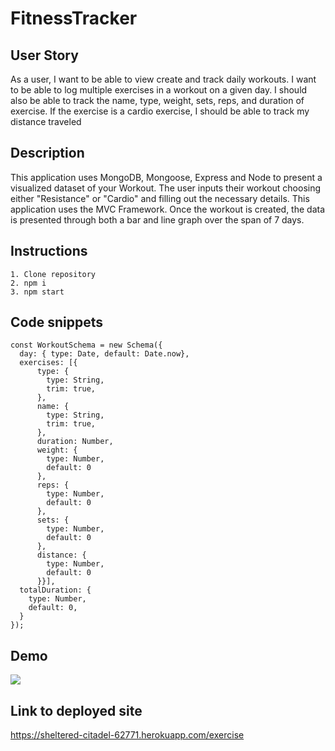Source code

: # FitnessTracker

## User Story
As a user, I want to be able to view create and track daily workouts. I want to be able to log multiple exercises in a workout on a given day. I should also be able to track the name, type, weight, sets, reps, and duration of exercise. If the exercise is a cardio exercise, I should be able to track my distance traveled

## Description
This application uses MongoDB, Mongoose, Express and Node to present a visualized dataset of your Workout. The user inputs their workout choosing either "Resistance" or "Cardio" and filling out the necessary details. This application uses the MVC Framework. Once the workout is created, the data is presented through both a bar and line graph over the span of 7 days.  

## Instructions
```
1. Clone repository
2. npm i 
3. npm start 
```
## Code snippets
```
const WorkoutSchema = new Schema({
  day: { type: Date, default: Date.now},
  exercises: [{
      type: {
        type: String,
        trim: true,
      },
      name: {
        type: String,
        trim: true,
      },
      duration: Number,
      weight: {
        type: Number,
        default: 0
      },
      reps: {
        type: Number,
        default: 0
      },
      sets: {
        type: Number,
        default: 0
      },
      distance: {
        type: Number,
        default: 0
      }}],
  totalDuration: {
    type: Number,
    default: 0,
  }
});
```


## Demo
<img src="assets/gif.gif"></img>

## Link to deployed site
https://sheltered-citadel-62771.herokuapp.com/exercise
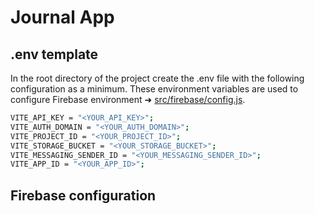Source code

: # Journal App

## .env template

In the root directory of the project create the .env file with the following configuration as a minimum. These environment variables are used to configure Firebase environment ➜ [src/firebase/config.js](https://github.com/Kevin-Jose-Sandoval/journal-app/blob/develop/src/firebase/config.js).

```sh
VITE_API_KEY = "<YOUR_API_KEY>";
VITE_AUTH_DOMAIN = "<YOUR_AUTH_DOMAIN>";
VITE_PROJECT_ID = "<YOUR_PROJECT_ID>";
VITE_STORAGE_BUCKET = "<YOUR_STORAGE_BUCKET>";
VITE_MESSAGING_SENDER_ID = "<YOUR_MESSAGING_SENDER_ID>";
VITE_APP_ID = "<YOUR_APP_ID>";
```

## Firebase configuration
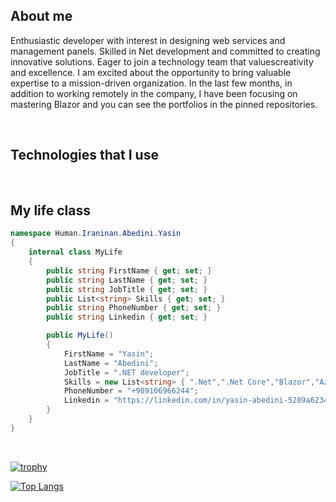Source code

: ## About me

Enthusiastic developer with interest in designing web services and management panels. Skilled in Net development and committed to creating innovative solutions. Eager to join a technology team that values ​​creativity and excellence. I am excited about the opportunity to bring valuable expertise to a mission-driven organization. In the last few months, in addition to working remotely in the company, I have been focusing on mastering Blazor and you can see the portfolios in the pinned repositories.

<br/>

## Technologies that I use

<div style="display: none;justify-content: space-around;">
<img src='https://upload.wikimedia.org/wikipedia/commons/thumb/4/44/Microsoft_logo.svg/2048px-Microsoft_logo.svg.png' alt='github' height='60'>
<img src='https://static-00.iconduck.com/assets.00/c-sharp-c-icon-912x1024-j3yidw37.png' alt='github' height='65'>
<img
src='https://upload.wikimedia.org/wikipedia/commons/thumb/e/ee/.NET_Core_Logo.svg/2048px-.NET_Core_Logo.svg.png' alt='github' height='65' style="margin-right: 15px;">
<img src='https://upload.wikimedia.org/wikipedia/commons/thumb/d/d0/Blazor.png/800px-Blazor.png' alt='github' height='65' style="margin-right: 10px;">
<img src='https://media.licdn.com/dms/image/D4D12AQEAO8b3YbB2bw/article-cover_image-shrink_600_2000/0/1670420866062?e=2147483647&v=beta&t=zubK5_6jSz9gB4nwsCU6O9Kg9oQSY-1ImCsCLMhMyU8' alt='github' height='65'>
<img src='https://dt-cdn.net/hub/logos/net-rabbitmq.png' alt='github' height='65' style="margin-left: -5px;">
<img src='https://aptech.ng/wp-content/uploads/2023/10/mssql_icon.png' alt='github' height='65' style="margin-left: -5px;">
<img src='https://seeklogo.com/images/D/docker-logo-6D6F987702-seeklogo.com.png' alt='github' height='65' style="margin-right: 5px;">
<img src='https://swimburger.net/media/ppnn3pcl/azure.png' alt='github' height='65' >
<img src='https://grpc.io/img/logos/grpc-icon-color.png' alt='github' height='65' >
</div>

<br/>

## My life class

```c#
namespace Human.Iraninan.Abedini.Yasin
{
    internal class MyLife
    {
        public string FirstName { get; set; }
        public string LastName { get; set; }
        public string JobTitle { get; set; }
        public List<string> Skills { get; set; }
        public string PhoneNumber { get; set; }
        public string Linkedin { get; set; }

        public MyLife()
        {
            FirstName = "Yasin";
            LastName = "Abedini";
            JobTitle = ".NET developer";
            Skills = new List<string> { ".Net",".Net Core","Blazor","Azure","gRPC","docker","mssql", "Microservices","core API","...." };
            PhoneNumber = "+989106966244";
            Linkedin = "https://linkedin.com/in/yasin-abedini-5289a6234";
        }
    }
}
```

<br/>

[![trophy](https://github-profile-trophy.vercel.app/?username=yasinabedini)](https://github.com/ryo-ma/github-profile-trophy)

[![Top Langs](https://github-readme-stats.vercel.app/api/top-langs/?username=yasinabedini)](https://github.com/anuraghazra/github-readme-stats)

..............................

Repeat the data above exactly, but not the pictures.

§ **TASK RESPONSE**
Source code

: # FitnessTracker

## User Story
As a user, I want to be able to view create and track daily workouts. I want to be able to log multiple exercises in a workout on a given day. I should also be able to track the name, type, weight, sets, reps, and duration of exercise. If the exercise is a cardio exercise, I should be able to track my distance traveled

## Description
This application uses MongoDB, Mongoose, Express and Node to present a visualized dataset of your Workout. The user inputs their workout choosing either "Resistance" or "Cardio" and filling out the necessary details. This application uses the MVC Framework. Once the workout is created, the data is presented through both a bar and line graph over the span of 7 days.  

## Instructions
```
1. Clone repository
2. npm i 
3. npm start 
```
## Code snippets
```
const WorkoutSchema = new Schema({
  day: { type: Date, default: Date.now},
  exercises: [{
      type: {
        type: String,
        trim: true,
      },
      name: {
        type: String,
        trim: true,
      },
      duration: Number,
      weight: {
        type: Number,
        default: 0
      },
      reps: {
        type: Number,
        default: 0
      },
      sets: {
        type: Number,
        default: 0
      },
      distance: {
        type: Number,
        default: 0
      }}],
  totalDuration: {
    type: Number,
    default: 0,
  }
});
```


## Demo
<img src="assets/gif.gif"></img>

## Link to deployed site
https://sheltered-citadel-62771.herokuapp.com/exercise
Source code

: # Journal App

## .env template

In the root directory of the project create the .env file with the following configuration as a minimum. These environment variables are used to configure Firebase environment ➜ [src/firebase/config.js](https://github.com/Kevin-Jose-Sandoval/journal-app/blob/develop/src/firebase/config.js).

```sh
VITE_API_KEY = "<YOUR_API_KEY>";
VITE_AUTH_DOMAIN = "<YOUR_AUTH_DOMAIN>";
VITE_PROJECT_ID = "<YOUR_PROJECT_ID>";
VITE_STORAGE_BUCKET = "<YOUR_STORAGE_BUCKET>";
VITE_MESSAGING_SENDER_ID = "<YOUR_MESSAGING_SENDER_ID>";
VITE_APP_ID = "<YOUR_APP_ID>";
```

## Firebase configuration
Source code

: ## About me

Enthusiastic developer with interest in designing web services and management panels. Skilled in Net development and committed to creating innovative solutions. Eager to join a technology team that values ​​creativity and excellence. I am excited about the opportunity to bring valuable expertise to a mission-driven organization. In the last few months, in addition to working remotely in the company, I have been focusing on mastering Blazor and you can see the portfolios in the pinned repositories.

<br/>

## Technologies that I use

<div style="display: none;justify-content: space-around;">
<img src='https://upload.wikimedia.org/wikipedia/commons/thumb/4/44/Microsoft_logo.svg/2048px-Microsoft_logo.svg.png' alt='github' height='60'>
<img src='https://static-00.iconduck.com/assets.00/c-sharp-c-icon-912x1024-j3yidw37.png' alt='github' height='65'>
<img
src='https://upload.wikimedia.org/wikipedia/commons/thumb/e/ee/.NET_Core_Logo.svg/2048px-.NET_Core_Logo.svg.png' alt='github' height='65' style="margin-right: 15px;">
<img src='https://upload.wikimedia.org/wikipedia/commons/thumb/d/d0/Blazor.png/800px-Blazor.png' alt='github' height='65' style="margin-right: 10px;">
<img src='https://media.licdn.com/dms/image/D4D12AQEAO8b3YbB2bw/article-cover_image-shrink_600_2000/0/1670420866062?e=2147483647&v=beta&t=zubK5_6jSz9gB4nwsCU6O9Kg9oQSY-1ImCsCLMhMyU8' alt='github' height='65'>
<img src='https://dt-cdn.net/hub/logos/net-rabbitmq.png' alt='github' height='65' style="margin-left: -5px;">
<img src='https://aptech.ng/wp-content/uploads/2023/10/mssql_icon.png' alt='github' height='65' style="margin-left: -5px;">
<img src='https://seeklogo.com/images/D/docker-logo-6D6F987702-seeklogo.com.png' alt='github' height='65' style="margin-right: 5px;">
<img src='https://swimburger.net/media/ppnn3pcl/azure.png' alt='github' height='65' >
<img src='https://grpc.io/img/logos/grpc-icon-color.png' alt='github' height='65' >
</div>

<br/>

## My life class

```c#
namespace Human.Iraninan.Abedini.Yasin
{
    internal class MyLife
    {
        public string FirstName { get; set; }
        public string LastName { get; set; }
        public string JobTitle { get; set; }
        public List<string> Skills { get; set; }
        public string PhoneNumber { get; set; }
        public string Linkedin { get; set; }

        public MyLife()
        {
            FirstName = "Yasin";
            LastName = "Abedini";
            JobTitle = ".NET developer";
            Skills = new List<string> { ".Net",".Net Core","Blazor","Azure","gRPC","docker","mssql", "Microservices","core API","...." };
            PhoneNumber = "+989106966244";
            Linkedin = "https://linkedin.com/in/yasin-abedini-5289a6234";
        }
    }
}
```

<br/>

[![trophy](https://github-profile-trophy.vercel.app/?username=yasinabedini)](https://github.com/ryo-ma/github-profile-trophy)

[![Top Langs](https://github-readme-stats.vercel.app/api/top-langs/?username=yasinabedini)](https://github.com/anuraghazra/github-readme-stats)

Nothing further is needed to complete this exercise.